▶ _WHAT THIS TASK INVOLVES_:
Give the total of lines holding the word "points" in the records below, and nothing else.

▶ _RECORDS FOR THE TASK_:
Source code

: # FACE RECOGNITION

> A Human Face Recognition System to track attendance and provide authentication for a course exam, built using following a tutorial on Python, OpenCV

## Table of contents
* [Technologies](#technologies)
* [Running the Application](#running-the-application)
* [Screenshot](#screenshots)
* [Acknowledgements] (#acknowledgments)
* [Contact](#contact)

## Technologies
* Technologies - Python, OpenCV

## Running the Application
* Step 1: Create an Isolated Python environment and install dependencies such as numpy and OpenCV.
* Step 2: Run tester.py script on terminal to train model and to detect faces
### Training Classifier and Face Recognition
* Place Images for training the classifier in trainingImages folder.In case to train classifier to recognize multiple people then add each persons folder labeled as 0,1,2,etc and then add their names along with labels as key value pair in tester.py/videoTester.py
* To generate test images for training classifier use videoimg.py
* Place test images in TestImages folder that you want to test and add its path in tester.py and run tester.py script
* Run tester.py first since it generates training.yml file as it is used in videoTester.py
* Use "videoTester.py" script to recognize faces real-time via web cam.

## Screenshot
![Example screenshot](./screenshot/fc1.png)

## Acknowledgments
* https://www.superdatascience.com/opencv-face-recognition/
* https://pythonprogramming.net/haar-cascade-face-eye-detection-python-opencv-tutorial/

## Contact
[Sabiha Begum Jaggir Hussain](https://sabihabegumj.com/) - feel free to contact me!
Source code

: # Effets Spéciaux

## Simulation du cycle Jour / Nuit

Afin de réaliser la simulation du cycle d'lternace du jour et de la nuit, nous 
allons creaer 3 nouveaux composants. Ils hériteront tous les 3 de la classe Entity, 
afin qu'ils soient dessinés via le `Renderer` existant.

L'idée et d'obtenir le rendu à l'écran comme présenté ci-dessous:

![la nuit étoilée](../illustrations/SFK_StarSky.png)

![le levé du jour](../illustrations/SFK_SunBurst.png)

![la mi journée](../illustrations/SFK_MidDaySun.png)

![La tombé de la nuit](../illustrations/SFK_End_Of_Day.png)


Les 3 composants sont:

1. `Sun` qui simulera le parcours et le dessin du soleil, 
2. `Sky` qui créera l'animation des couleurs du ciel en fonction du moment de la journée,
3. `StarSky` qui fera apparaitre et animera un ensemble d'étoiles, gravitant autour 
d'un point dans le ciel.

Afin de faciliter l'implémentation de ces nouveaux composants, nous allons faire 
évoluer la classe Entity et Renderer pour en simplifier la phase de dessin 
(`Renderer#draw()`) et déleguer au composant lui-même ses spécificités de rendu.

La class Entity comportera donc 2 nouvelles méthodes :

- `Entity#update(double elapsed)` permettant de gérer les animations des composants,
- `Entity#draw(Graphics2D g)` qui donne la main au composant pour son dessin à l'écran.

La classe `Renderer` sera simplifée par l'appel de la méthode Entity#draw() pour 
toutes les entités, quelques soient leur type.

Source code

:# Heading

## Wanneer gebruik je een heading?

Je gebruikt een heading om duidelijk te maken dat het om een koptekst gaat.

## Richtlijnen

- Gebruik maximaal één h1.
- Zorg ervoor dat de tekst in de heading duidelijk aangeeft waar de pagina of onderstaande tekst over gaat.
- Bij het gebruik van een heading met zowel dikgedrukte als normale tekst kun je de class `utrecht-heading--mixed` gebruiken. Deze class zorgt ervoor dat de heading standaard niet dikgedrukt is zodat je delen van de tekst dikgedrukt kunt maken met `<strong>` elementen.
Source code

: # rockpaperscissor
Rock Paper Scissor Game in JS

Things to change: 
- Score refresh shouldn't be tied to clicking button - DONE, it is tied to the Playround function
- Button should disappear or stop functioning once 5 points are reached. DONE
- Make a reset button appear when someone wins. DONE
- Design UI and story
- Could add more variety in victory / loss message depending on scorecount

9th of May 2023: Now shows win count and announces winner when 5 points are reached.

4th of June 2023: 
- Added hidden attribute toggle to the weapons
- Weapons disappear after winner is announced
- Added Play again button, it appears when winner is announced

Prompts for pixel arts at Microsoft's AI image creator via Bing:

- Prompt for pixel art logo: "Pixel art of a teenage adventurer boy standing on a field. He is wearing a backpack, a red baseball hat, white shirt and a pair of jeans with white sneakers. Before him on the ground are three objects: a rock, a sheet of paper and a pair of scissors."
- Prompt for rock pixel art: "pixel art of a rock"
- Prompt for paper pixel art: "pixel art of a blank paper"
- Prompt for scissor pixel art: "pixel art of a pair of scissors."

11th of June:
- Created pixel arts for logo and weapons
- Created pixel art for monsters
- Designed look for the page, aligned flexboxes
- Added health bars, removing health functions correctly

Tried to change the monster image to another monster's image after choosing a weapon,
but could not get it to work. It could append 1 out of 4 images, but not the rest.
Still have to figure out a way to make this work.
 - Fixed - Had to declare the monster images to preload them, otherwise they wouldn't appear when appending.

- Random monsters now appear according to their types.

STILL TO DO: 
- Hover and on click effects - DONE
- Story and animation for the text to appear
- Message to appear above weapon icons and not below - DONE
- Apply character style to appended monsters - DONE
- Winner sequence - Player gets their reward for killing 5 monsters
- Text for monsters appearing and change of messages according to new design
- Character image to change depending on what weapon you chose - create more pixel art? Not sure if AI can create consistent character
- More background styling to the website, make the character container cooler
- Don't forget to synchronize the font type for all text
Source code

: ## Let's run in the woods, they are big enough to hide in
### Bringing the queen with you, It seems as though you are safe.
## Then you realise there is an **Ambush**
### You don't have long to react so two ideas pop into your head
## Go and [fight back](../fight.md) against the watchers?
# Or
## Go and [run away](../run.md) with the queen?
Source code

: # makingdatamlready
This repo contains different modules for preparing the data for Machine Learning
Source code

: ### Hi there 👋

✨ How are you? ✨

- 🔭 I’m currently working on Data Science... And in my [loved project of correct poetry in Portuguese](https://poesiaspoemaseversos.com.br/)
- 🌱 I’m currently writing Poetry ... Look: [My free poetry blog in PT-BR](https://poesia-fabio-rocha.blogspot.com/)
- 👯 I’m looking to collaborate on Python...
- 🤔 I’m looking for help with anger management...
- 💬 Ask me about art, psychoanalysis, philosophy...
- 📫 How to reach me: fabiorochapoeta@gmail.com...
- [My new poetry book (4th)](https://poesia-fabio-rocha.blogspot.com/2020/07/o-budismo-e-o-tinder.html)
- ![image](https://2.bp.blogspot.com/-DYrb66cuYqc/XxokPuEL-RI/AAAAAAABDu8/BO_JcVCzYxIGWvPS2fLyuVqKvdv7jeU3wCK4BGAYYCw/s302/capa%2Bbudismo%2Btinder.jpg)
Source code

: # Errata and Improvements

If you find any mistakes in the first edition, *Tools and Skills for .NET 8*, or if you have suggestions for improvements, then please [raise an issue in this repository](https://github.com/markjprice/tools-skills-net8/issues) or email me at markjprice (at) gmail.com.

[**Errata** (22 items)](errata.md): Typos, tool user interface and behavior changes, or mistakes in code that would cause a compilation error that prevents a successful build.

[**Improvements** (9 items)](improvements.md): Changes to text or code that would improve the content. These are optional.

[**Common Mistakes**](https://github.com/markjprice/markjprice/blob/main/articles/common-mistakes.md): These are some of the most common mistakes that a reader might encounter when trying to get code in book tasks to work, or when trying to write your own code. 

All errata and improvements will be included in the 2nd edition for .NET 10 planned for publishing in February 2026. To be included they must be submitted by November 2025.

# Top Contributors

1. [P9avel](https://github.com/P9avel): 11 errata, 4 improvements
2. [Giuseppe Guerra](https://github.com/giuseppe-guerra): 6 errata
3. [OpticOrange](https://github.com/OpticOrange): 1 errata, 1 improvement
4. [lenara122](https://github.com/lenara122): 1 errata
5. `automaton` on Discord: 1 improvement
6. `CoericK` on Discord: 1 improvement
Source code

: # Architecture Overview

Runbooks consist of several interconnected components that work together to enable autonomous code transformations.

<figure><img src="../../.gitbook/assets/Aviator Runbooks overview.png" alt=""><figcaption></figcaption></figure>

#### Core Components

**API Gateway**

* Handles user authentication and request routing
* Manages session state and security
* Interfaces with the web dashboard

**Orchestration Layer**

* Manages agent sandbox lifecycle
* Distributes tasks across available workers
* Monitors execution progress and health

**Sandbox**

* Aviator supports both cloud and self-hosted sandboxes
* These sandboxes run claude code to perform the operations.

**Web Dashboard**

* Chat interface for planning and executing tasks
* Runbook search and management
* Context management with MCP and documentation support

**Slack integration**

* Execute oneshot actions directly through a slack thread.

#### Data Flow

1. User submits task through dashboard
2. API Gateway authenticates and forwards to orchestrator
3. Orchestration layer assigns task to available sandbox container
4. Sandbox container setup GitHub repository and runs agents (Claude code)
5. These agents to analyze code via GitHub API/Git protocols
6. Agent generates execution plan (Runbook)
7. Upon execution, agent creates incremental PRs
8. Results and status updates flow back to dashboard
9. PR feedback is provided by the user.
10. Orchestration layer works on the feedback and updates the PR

▶ _OUTPUT_:
2